Los Angeles mansion, once owned by Cher, is now available for US$115 million after seller cuts price by US$65 million
- The act of pricing homes well above their market value, known as aspirational pricing, is adopted by sellers looking to generate attention around their listings
- One home in Los Angeles priced at US$250 million was later sold for US$94 million

In a year when the 10 most expensive homes in the US sold for an average US$100 million each, sellers of super luxury properties had reason to be confident. But some were too confident, at least on paper: many sellers of luxury real estate listed properties for millions of dollars more than their ultimate sales price.
The offering price of a Los Angeles mansion once owned by Tony Curtis, and later Sonny and Cher, has swung radically in the last few years. It’s currently listed for US$115 million after being offered at US$180 million in 2017, showcasing a price cut of US$65 million. According to the Los Angeles Times, it was bought in 2016 for US$90 million. And, after an original asking price of US$110 million, a New York City penthouse in the ultra luxury Woolworth Building was relisted earlier this year at US$79 million, a 28 per cent cut.
The act of pricing homes well above their market value, known as aspirational pricing, has been adopted by sellers looking to generate attention around their listings. It’s used as a branding tool, said Jonathan Miller of Miller Samuel Inc.
“One of the reasons why this is more severe, on a percentage basis, at the high end is these properties are very unique, and therefore very hard to price,” Miller said. And even though the initial list prices are often way off the mark, the properties still can set records when they sell. Each of these super-high-end sales “shows you how extreme the aspirational pricing was to begin with”.

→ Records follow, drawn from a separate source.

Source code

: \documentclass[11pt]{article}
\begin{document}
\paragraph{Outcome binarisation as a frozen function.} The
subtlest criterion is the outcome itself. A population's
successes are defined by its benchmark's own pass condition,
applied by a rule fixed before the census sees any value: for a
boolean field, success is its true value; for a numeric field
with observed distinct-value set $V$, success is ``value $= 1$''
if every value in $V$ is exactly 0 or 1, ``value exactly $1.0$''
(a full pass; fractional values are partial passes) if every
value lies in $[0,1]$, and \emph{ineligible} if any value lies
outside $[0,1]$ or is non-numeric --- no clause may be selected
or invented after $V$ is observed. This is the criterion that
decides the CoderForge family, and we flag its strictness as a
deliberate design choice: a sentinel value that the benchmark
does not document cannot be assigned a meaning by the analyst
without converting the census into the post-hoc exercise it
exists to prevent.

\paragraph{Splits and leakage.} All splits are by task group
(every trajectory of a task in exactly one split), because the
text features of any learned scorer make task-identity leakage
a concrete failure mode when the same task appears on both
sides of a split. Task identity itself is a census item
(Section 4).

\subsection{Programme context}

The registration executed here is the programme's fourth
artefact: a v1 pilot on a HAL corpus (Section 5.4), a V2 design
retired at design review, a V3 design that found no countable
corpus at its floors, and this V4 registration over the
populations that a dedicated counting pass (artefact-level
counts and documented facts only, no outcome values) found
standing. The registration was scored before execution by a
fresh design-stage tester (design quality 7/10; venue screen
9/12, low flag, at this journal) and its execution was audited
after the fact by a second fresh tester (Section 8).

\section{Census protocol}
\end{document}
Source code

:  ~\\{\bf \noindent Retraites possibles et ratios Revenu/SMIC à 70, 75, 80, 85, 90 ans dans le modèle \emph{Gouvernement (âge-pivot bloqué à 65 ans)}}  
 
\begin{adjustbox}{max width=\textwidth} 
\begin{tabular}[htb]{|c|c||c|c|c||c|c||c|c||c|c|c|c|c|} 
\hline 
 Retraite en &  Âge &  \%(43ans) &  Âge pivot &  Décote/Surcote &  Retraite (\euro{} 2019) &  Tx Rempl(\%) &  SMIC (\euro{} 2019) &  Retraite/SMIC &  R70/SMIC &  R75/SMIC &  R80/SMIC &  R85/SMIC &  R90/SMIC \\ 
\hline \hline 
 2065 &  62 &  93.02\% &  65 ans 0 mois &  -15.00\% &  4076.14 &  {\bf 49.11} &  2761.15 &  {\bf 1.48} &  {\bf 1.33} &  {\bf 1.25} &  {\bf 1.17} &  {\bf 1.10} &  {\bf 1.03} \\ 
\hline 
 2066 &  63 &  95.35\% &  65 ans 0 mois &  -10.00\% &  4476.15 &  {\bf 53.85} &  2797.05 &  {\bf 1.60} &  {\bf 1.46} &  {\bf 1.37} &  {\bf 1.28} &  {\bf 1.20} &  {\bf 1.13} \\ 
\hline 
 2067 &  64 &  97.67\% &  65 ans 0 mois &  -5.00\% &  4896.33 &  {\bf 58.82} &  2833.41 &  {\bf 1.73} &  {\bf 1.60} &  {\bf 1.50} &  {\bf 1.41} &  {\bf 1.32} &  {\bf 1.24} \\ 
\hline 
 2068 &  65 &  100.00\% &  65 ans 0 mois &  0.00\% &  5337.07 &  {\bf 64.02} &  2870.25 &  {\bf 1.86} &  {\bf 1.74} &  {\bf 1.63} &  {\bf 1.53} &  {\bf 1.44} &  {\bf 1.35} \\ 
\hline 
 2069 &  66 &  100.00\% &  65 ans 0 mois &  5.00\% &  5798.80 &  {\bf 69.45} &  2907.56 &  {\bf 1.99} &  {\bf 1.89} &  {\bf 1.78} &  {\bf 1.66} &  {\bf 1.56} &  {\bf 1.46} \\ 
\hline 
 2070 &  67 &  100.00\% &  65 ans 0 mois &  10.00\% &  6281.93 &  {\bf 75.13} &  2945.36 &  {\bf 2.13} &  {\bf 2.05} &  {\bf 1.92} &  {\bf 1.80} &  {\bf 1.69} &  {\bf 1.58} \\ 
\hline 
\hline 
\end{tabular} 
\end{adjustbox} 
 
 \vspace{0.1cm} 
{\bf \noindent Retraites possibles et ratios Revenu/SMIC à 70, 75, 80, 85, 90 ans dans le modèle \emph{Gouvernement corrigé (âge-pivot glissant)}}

Sometimes pricing an ultra luxury mansion well above market value is part of a seller’s overall strategy, said Stephen Kotler, who oversees the Western region for Douglas Elliman. “There’s a lot of nuance to pricing a luxury property,” he said. Sellers willing to let their properties sit on the market for longer often choose higher prices than do developers who have debt. “Some may say they’re willing to wait.”